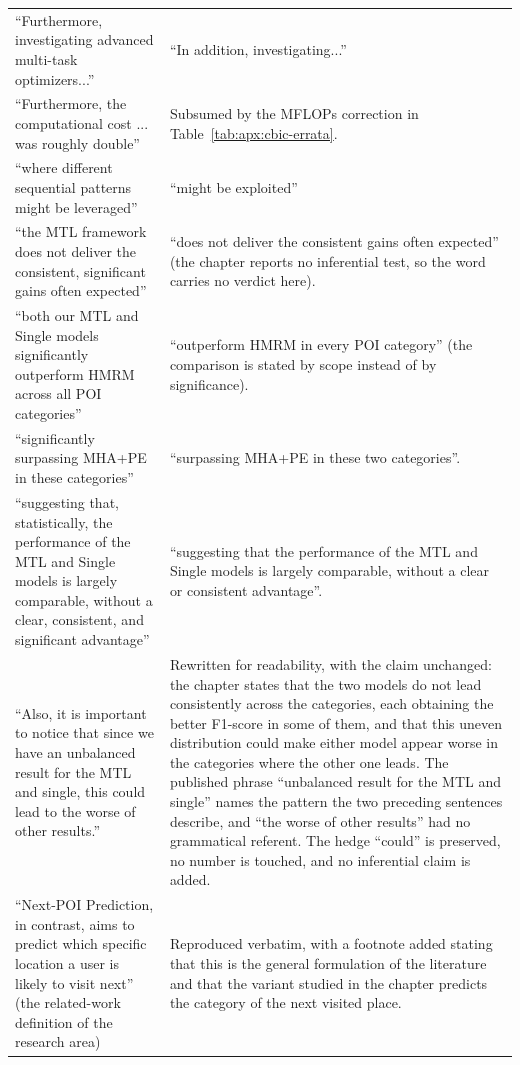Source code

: \begin{table}[htb]
\begin{tabular}{@{}p{}p{}@{}}
``Furthermore, investigating advanced multi-task optimizers...'' &
``In addition, investigating...'' \\
``Furthermore, the computational cost ... was roughly double'' &
Subsumed by the MFLOPs correction in Table~\ref{tab:apx:cbic-errata}. \\
``where different sequential patterns might be leveraged'' &
``might be exploited'' \\
\addlinespace
``the MTL framework does not deliver the consistent, significant gains often
expected'' &
``does not deliver the consistent gains often expected'' (the chapter reports no
inferential test, so the word carries no verdict here). \\
``both our MTL and Single models significantly outperform HMRM across all POI
categories'' &
``outperform HMRM in every POI category'' (the comparison is stated by scope instead of
by significance). \\
``significantly surpassing MHA+PE in these categories'' &
``surpassing MHA+PE in these two categories''. \\
``suggesting that, statistically, the performance of the MTL and Single models is
largely comparable, without a clear, consistent, and significant advantage'' &
``suggesting that the performance of the MTL and Single models is largely comparable,
without a clear or consistent advantage''. \\
\addlinespace
``Also, it is important to notice that since we have an unbalanced result for the MTL
and single, this could lead to the worse of other results.'' &
Rewritten for readability, with the claim unchanged: the chapter states that the two
models do not lead consistently across the categories, each obtaining the better
F1-score in some of them, and that this uneven distribution could make either model
appear worse in the categories where the other one leads. The published phrase
``unbalanced result for the MTL and single'' names the pattern the two preceding
sentences describe, and ``the worse of other results'' had no grammatical referent. The
hedge ``could'' is preserved, no number is touched, and no inferential claim is added. \\
\addlinespace
``Next-POI Prediction, in contrast, aims to predict which specific location a user is
likely to visit next'' (the related-work definition of the research area) &
Reproduced verbatim, with a footnote added stating that this is the general formulation
of the literature and that the variant studied in the chapter predicts the category of
the next visited place. \\
\bottomrule
\end{tabular}
\end{table}
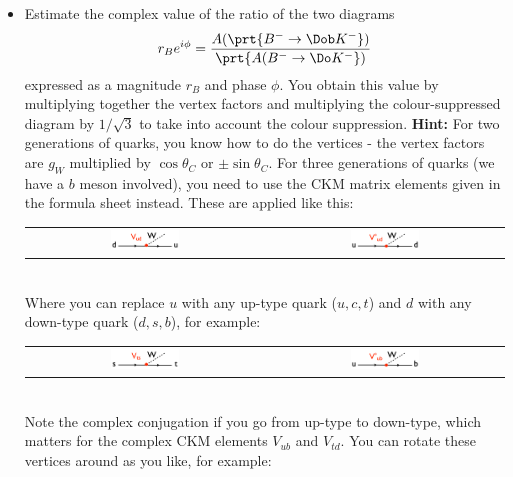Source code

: \begin{enumerate}[a)]
\begin{itemize}
{ }
 \item Estimate the complex value of the ratio of the two diagrams
  \[
    r_B e^{i\phi} = \frac{A(\prt{B^- \to \Dob K^-})}{\prt{A(B^- \to \Do K^-})}
 \]
 expressed as a magnitude $r_B$ and phase $\phi$. You obtain this value
 by multiplying together the vertex factors and multiplying the colour-suppressed diagram by $1/\sqrt{3}$ to take into account the colour suppression. {\bf Hint:} For two generations of quarks, you know how to do the vertices - the vertex factors are $g_{W}$ multiplied by $\cos{\theta_C}$ or $\pm \sin\theta_C$. For three generations of quarks (we have a $b$ meson involved), you need to use the CKM matrix elements given in the formula sheet instead. These are applied like this:
 \\
 \begin{tabular}{cc}
 \includegraphics[width=0.3\textwidth]{problemsheets/ps2figs/CKM_Vud}
 &
 \includegraphics[width=0.3\textwidth]{problemsheets/ps2figs/CKM_Vudstar}
\end{tabular}\\
 Where you can replace $u$ with any up-type quark ($u, c, t$) and $d$ with any down-type quark ($d, s, b$), for example:
 \\
 \begin{tabular}{cc}
 \includegraphics[width=0.3\textwidth]{problemsheets/ps2figs/CKM_Vts}
 &
 \includegraphics[width=0.3\textwidth]{problemsheets/ps2figs/CKM_Vubstar}
 \end{tabular}\\
 Note the complex conjugation if you go from up-type to down-type, which matters for the complex CKM elements $V_{ub}$ and $V_{td}$. You can rotate these vertices around as you like, for example:
 \\
 \begin{tabular}{cccc}

\end{tabular}
\end{itemize}
\end{enumerate}
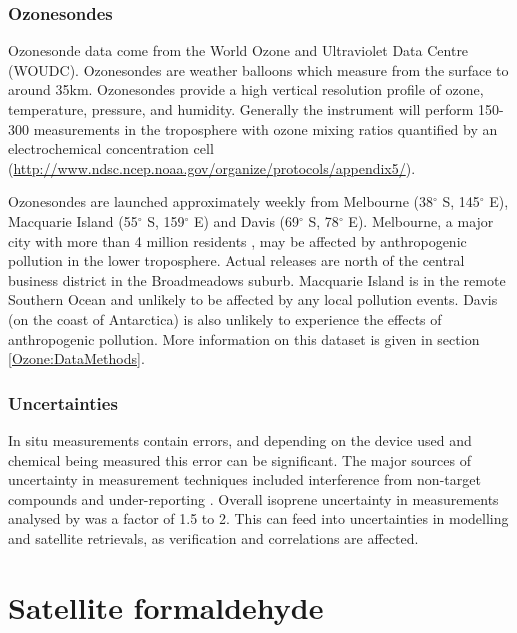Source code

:     
    
    \subsubsection{Ozonesondes}
    \label{Model:Datasets:ozonesondes}
    
      Ozonesonde data come from the World Ozone and Ultraviolet Data Centre (WOUDC).
      Ozonesondes are weather balloons which measure from the surface to around 35km.
      Ozonesondes provide a high vertical resolution profile of ozone, temperature, pressure, and humidity.
      Generally the instrument will perform 150-300 measurements in the troposphere with ozone mixing ratios quantified by an electrochemical concentration cell (\url{http://www.ndsc.ncep.noaa.gov/organize/protocols/appendix5/}).
      
      Ozonesondes are launched approximately weekly from Melbourne (38$^{\circ}$ S, 145$^{\circ}$ E), Macquarie Island (55$^{\circ}$ S, 159$^{\circ}$ E) and Davis (69$^{\circ}$ S, 78$^{\circ}$ E). 
      Melbourne, a major city with more than 4 million residents \parencite{ABS2016}, may be affected by anthropogenic pollution in the lower troposphere.
      Actual releases are north of the central business district in the Broadmeadows suburb.
      Macquarie Island is in the remote Southern Ocean and unlikely to be affected by any local pollution events.
      Davis (on the coast of Antarctica) is also unlikely to experience the effects of anthropogenic pollution.
      More information on this dataset is given in section \ref{Ozone:DataMethods}.
    
    
    \subsubsection{Uncertainties}
    \label{Model:Datasets:uncertainties}
      
      In situ measurements contain errors, and depending on the device used and chemical being measured this error can be significant.
      The major sources of uncertainty in measurement techniques included interference from non-target compounds and under-reporting \parencite[e.g.,][]{Dunne2018,Guerette2018}.
      Overall isoprene uncertainty in measurements analysed by \textcite{Dunne2018} was a factor of 1.5 to 2.
      This can feed into uncertainties in modelling and satellite retrievals, as verification and correlations are affected.

\section{Satellite formaldehyde}
\label{Model:omhcho}
  
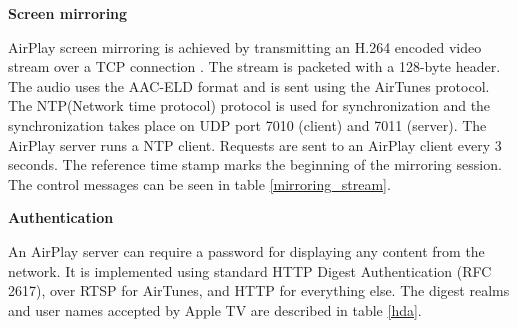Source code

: \textbf{Screen mirroring}

AirPlay screen mirroring is achieved by transmitting an H.264 encoded video stream 
over a TCP connection \cite{AirPlay-spec}. The stream is packeted with a
128-byte header. The audio uses the AAC-ELD format and is sent using the AirTunes protocol. 
The NTP(Network time protocol) protocol is used for synchronization and the synchronization 
takes place on UDP port 7010 (client) and 7011 (server). The 
AirPlay server runs a NTP client. Requests are sent to an AirPlay client every 3 
seconds. The reference time stamp marks the beginning of the 
mirroring session. The control messages can be seen in table 
\ref{mirroring_stream}.

\begin{table}[htb] 
\caption{AirPlay Mirroring Control HTTP requests \label{mirroring_stream}} 
\begin{center} 
\end{center} 
\end{table} 

\textbf{Authentication}

An AirPlay server can require a password for displaying any content from the 
network. It is implemented using standard HTTP Digest Authentication (RFC 2617), 
over RTSP for AirTunes, and HTTP for everything else. The digest realms and 
user names accepted by Apple TV are described in table \ref{hda}. 

\begin{table}[htb] 
\caption{AirPlay HTTP Digest Authentication \label{hda}} 
\begin{center} 
\end{center} 
\end{table}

WORK ORDER — Among the entries above, find every line holding "label" and copy it.

SOLUTION FOR THIS PROBLEM —
    \label{Model:Datasets:ozonesondes}
    \label{Model:Datasets:uncertainties}
\label{Model:omhcho}
\caption{AirPlay Mirroring Control HTTP requests \label{mirroring_stream}} 
\caption{AirPlay HTTP Digest Authentication \label{hda}} 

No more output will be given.